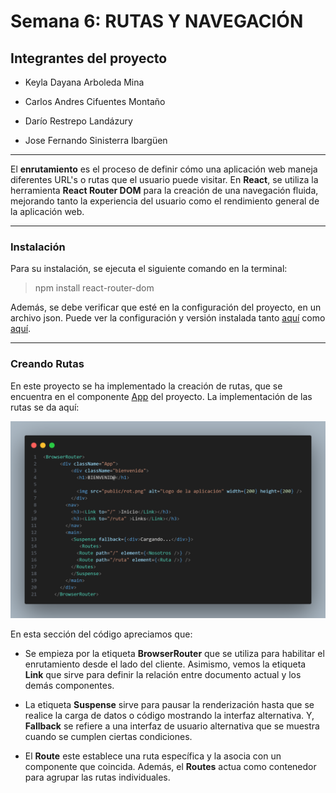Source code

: # Semana 6: RUTAS Y NAVEGACIÓN


## Integrantes del proyecto 

- Keyla Dayana Arboleda Mina 

- Carlos Andres Cifuentes Montaño

- Darío Restrepo Landázury

- Jose Fernando Sinisterra Ibargüen 

---

El **enrutamiento** es el proceso de definir cómo una aplicación web maneja diferentes URL's o rutas que el usuario puede visitar. En **React**, se utiliza la herramienta **React Router DOM** para la creación de una navegación fluida, mejorando tanto la experiencia del usuario como el rendimiento general de la aplicación web.

---
### Instalación

Para su instalación, se ejecuta el siguiente comando en la terminal:
> npm install react-router-dom

Además, se debe verificar que esté en la configuración del proyecto, en un archivo json. Puede ver la configuración y versión instalada tanto [aquí](package.json) como [aquí](package-lock.json).

---

### Creando Rutas

En este proyecto se ha implementado la creación de rutas, que se encuentra en el componente [App](src/App.jsx) del proyecto. La implementación de las rutas se da aquí:

![ruteo](image-2.png)

En esta sección del código apreciamos que:
- Se empieza por la etiqueta **BrowserRouter** que se utiliza para habilitar el enrutamiento desde el lado del cliente. Asimismo, vemos la etiqueta **Link** que sirve para definir la relación entre documento actual y los demás componentes.  

- La etiqueta **Suspense** sirve para pausar la renderización hasta que se realice la carga de datos o código mostrando la interfaz alternativa. Y, **Fallback** se refiere a una interfaz de usuario alternativa que se muestra cuando se cumplen ciertas condiciones.

- El **Route** este establece una ruta específica y la asocia con un componente que coincida. Además, el **Routes** actua como contenedor para agrupar las rutas individuales. 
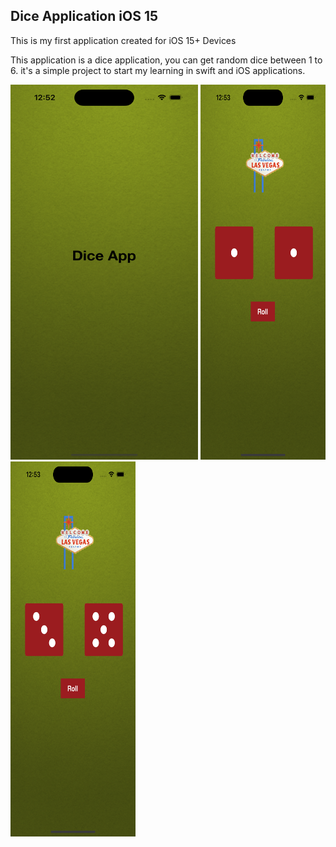 ## Dice Application iOS 15

This is my first application created for iOS 15+ Devices 

This application is a dice application, you can get random dice between 1 to 6. it's a simple project to start my learning in swift and iOS applications. 

<img src="README_Images/LaunchScreen.png" width="300" height="600">

<img src="README_Images/DiceScreen1.png" width="200" height="600">

<img src="README_Images/DiceScreen2.png" width="200" height="600">
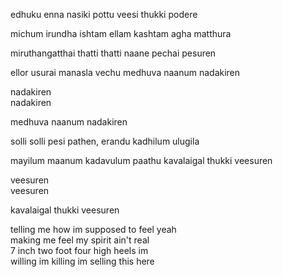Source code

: edhuku enna nasiki pottu veesi thukki podere  
  
michum irundha ishtam ellam kashtam agha matthura  
  
miruthangatthai thatti thatti naane pechai pesuren  
  
ellor usurai manasla vechu medhuva naanum nadakiren  
  
nadakiren  
nadakiren  
  
medhuva naanum nadakiren  
  
solli solli pesi pathen, erandu kadhilum ulugila  
  
mayilum maanum kadavulum paathu kavalaigal thukki veesuren  
  
veesuren  
veesuren  
  
kavalaigal thukki veesuren  
  
telling me how im supposed to feel yeah  
making me feel my spirit ain't real  
7 inch two foot four high heels im  
willing im killing im selling this here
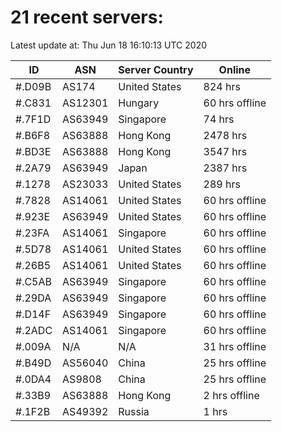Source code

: # 21 recent servers:

Latest update at: Thu Jun 18 16:10:13 UTC 2020

| ID | ASN | Server Country | Online |
| -- | --- | -------------- | ------ |
| #.D09B | AS174 | United States | 824 hrs |
| #.C831 | AS12301 | Hungary | 60 hrs offline |
| #.7F1D | AS63949 | Singapore | 74 hrs |
| #.B6F8 | AS63888 | Hong Kong | 2478 hrs |
| #.BD3E | AS63888 | Hong Kong | 3547 hrs |
| #.2A79 | AS63949 | Japan | 2387 hrs |
| #.1278 | AS23033 | United States | 289 hrs |
| #.7828 | AS14061 | United States | 60 hrs offline |
| #.923E | AS63949 | United States | 60 hrs offline |
| #.23FA | AS14061 | Singapore | 60 hrs offline |
| #.5D78 | AS14061 | United States | 60 hrs offline |
| #.26B5 | AS14061 | United States | 60 hrs offline |
| #.C5AB | AS63949 | Singapore | 60 hrs offline |
| #.29DA | AS63949 | Singapore | 60 hrs offline |
| #.D14F | AS63949 | Singapore | 60 hrs offline |
| #.2ADC | AS14061 | Singapore | 60 hrs offline |
| #.009A | N/A | N/A | 31 hrs offline |
| #.B49D | AS56040 | China | 25 hrs offline |
| #.0DA4 | AS9808 | China | 25 hrs offline |
| #.33B9 | AS63888 | Hong Kong | 2 hrs offline |
| #.1F2B | AS49392 | Russia | 1 hrs |

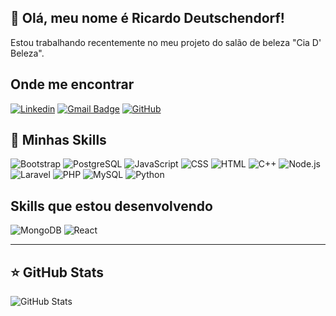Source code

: ## 💜 Olá, meu nome é Ricardo Deutschendorf!

Estou trabalhando recentemente no meu projeto do salão de beleza "Cia D' Beleza".

## Onde me encontrar
[![Linkedin](https://img.shields.io/badge/-Ricardo%20Deutschendorf-blue?style=flat-square&logo=Linkedin&logoColor=white&link=https://www.linkedin.com/in/ricardo-deutschendorf-0742642b1/)](https://www.linkedin.com/in/ricardo-deutschendorf-0742642b1/)
[![Gmail Badge](https://img.shields.io/badge/-ricarddorf@gmail.com-006bed?style=flat-square&logo=Gmail&logoColor=white&link=mailto:ricarddorf@gmail.com)](mailto:ricarddorf@gmail.com)
[![GitHub](https://img.shields.io/github/followers/ricardo-deutschendorf?label=follow&style=social)](https://github.com/ricardo-deutschendorf)

## 🚀 Minhas Skills

![Bootstrap](https://img.shields.io/badge/-Bootstrap-563D7C?style=flat&logo=bootstrap&logoColor=white)
![PostgreSQL](https://img.shields.io/badge/-PostgreSQL-336791?style=flat&logo=postgresql&logoColor=white)
![JavaScript](https://img.shields.io/badge/-JavaScript-F7DF1E?style=flat&logo=javascript&logoColor=black)
![CSS](https://img.shields.io/badge/-CSS-1572B6?style=flat&logo=css3&logoColor=white)
![HTML](https://img.shields.io/badge/-HTML-E34F26?style=flat&logo=html5&logoColor=white)
![C++](https://img.shields.io/badge/-C++-00599C?style=flat&logo=cplusplus&logoColor=white)
![Node.js](https://img.shields.io/badge/-Node.js-339933?style=flat&logo=node.js&logoColor=white)
![Laravel](https://img.shields.io/badge/-Laravel-FF2D20?style=flat&logo=laravel&logoColor=white)
![PHP](https://img.shields.io/badge/-PHP-777BB4?style=flat&logo=php&logoColor=white)
![MySQL](https://img.shields.io/badge/-MySQL-4479A1?style=flat&logo=mysql&logoColor=white)
![Python](https://img.shields.io/badge/-Python-3776AB?style=flat&logo=python&logoColor=white)

## Skills que estou desenvolvendo

![MongoDB](https://img.shields.io/badge/-MongoDB-47A248?style=flat&logo=mongodb&logoColor=white)
![React](https://img.shields.io/badge/-React-61DAFB?style=flat&logo=react&logoColor=black)

---

## ⭐ GitHub Stats

![GitHub Stats](https://github-readme-stats.vercel.app/api?username=ricardo-deutschendorf&show_icons=true)
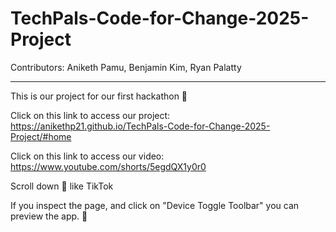 # TechPals-Code-for-Change-2025-Project

Contributors: Aniketh Pamu, Benjamin Kim, Ryan Palatty

---
This is our project for our first hackathon 🥳

Click on this link to access our project:
https://anikethp21.github.io/TechPals-Code-for-Change-2025-Project/#home

Click on this link to access our video:
https://www.youtube.com/shorts/5egdQX1y0r0

Scroll down 🔽 like TikTok

If you inspect the page, and click on "Device Toggle Toolbar" you can preview the app. 📱
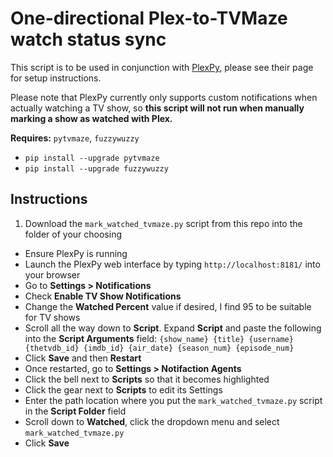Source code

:# One-directional Plex-to-TVMaze watch status sync

This script is to be used in conjunction with [PlexPy](https://github.com/JonnyWong16/plexpy), please see their page for setup instructions.

Please note that PlexPy currently only supports custom notifications when actually watching a TV show, so **this script will not run when manually marking a show as watched with Plex.**

**Requires:** `pytvmaze`, `fuzzywuzzy`

- `pip install --upgrade pytvmaze`
- `pip install --upgrade fuzzywuzzy`

## Instructions
1. Download the `mark_watched_tvmaze.py` script from this repo into the folder of your choosing
- Ensure PlexPy is running
- Launch the PlexPy web interface by typing `http://localhost:8181/` into your browser
- Go to **Settings > Notifications**
- Check **Enable TV Show Notifications**
- Change the **Watched Percent** value if desired, I find 95 to be suitable for TV shows
- Scroll all the way down to **Script**.  Expand **Script** and paste the following into the **Script Arguments** field: `{show_name} {title} {username} {thetvdb_id} {imdb_id} {air_date} {season_num} {episode_num}`
- Click **Save** and then **Restart**
- Once restarted, go to **Settings > Notifaction Agents**
- Click the bell next to **Scripts** so that it becomes highlighted
- Click the gear next to **Scripts** to edit its Settings
- Enter the path location where you put the `mark_watched_tvmaze.py` script in the **Script Folder** field
- Scroll down to **Watched**, click the dropdown menu and select `mark_watched_tvmaze.py`
- Click **Save**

━━━━━━━━

__WHAT IS REQUIRED__:
The answer must be the lines above, word for word, from the first one through the line with "### Creando Rutas", pictures excluded.

__RESULT__:
Source code

: # Semana 6: RUTAS Y NAVEGACIÓN


## Integrantes del proyecto 

- Keyla Dayana Arboleda Mina 

- Carlos Andres Cifuentes Montaño

- Darío Restrepo Landázury

- Jose Fernando Sinisterra Ibargüen 

---

El **enrutamiento** es el proceso de definir cómo una aplicación web maneja diferentes URL's o rutas que el usuario puede visitar. En **React**, se utiliza la herramienta **React Router DOM** para la creación de una navegación fluida, mejorando tanto la experiencia del usuario como el rendimiento general de la aplicación web.

---
### Instalación

Para su instalación, se ejecuta el siguiente comando en la terminal:
> npm install react-router-dom

Además, se debe verificar que esté en la configuración del proyecto, en un archivo json. Puede ver la configuración y versión instalada tanto [aquí](package.json) como [aquí](package-lock.json).

---

### Creando Rutas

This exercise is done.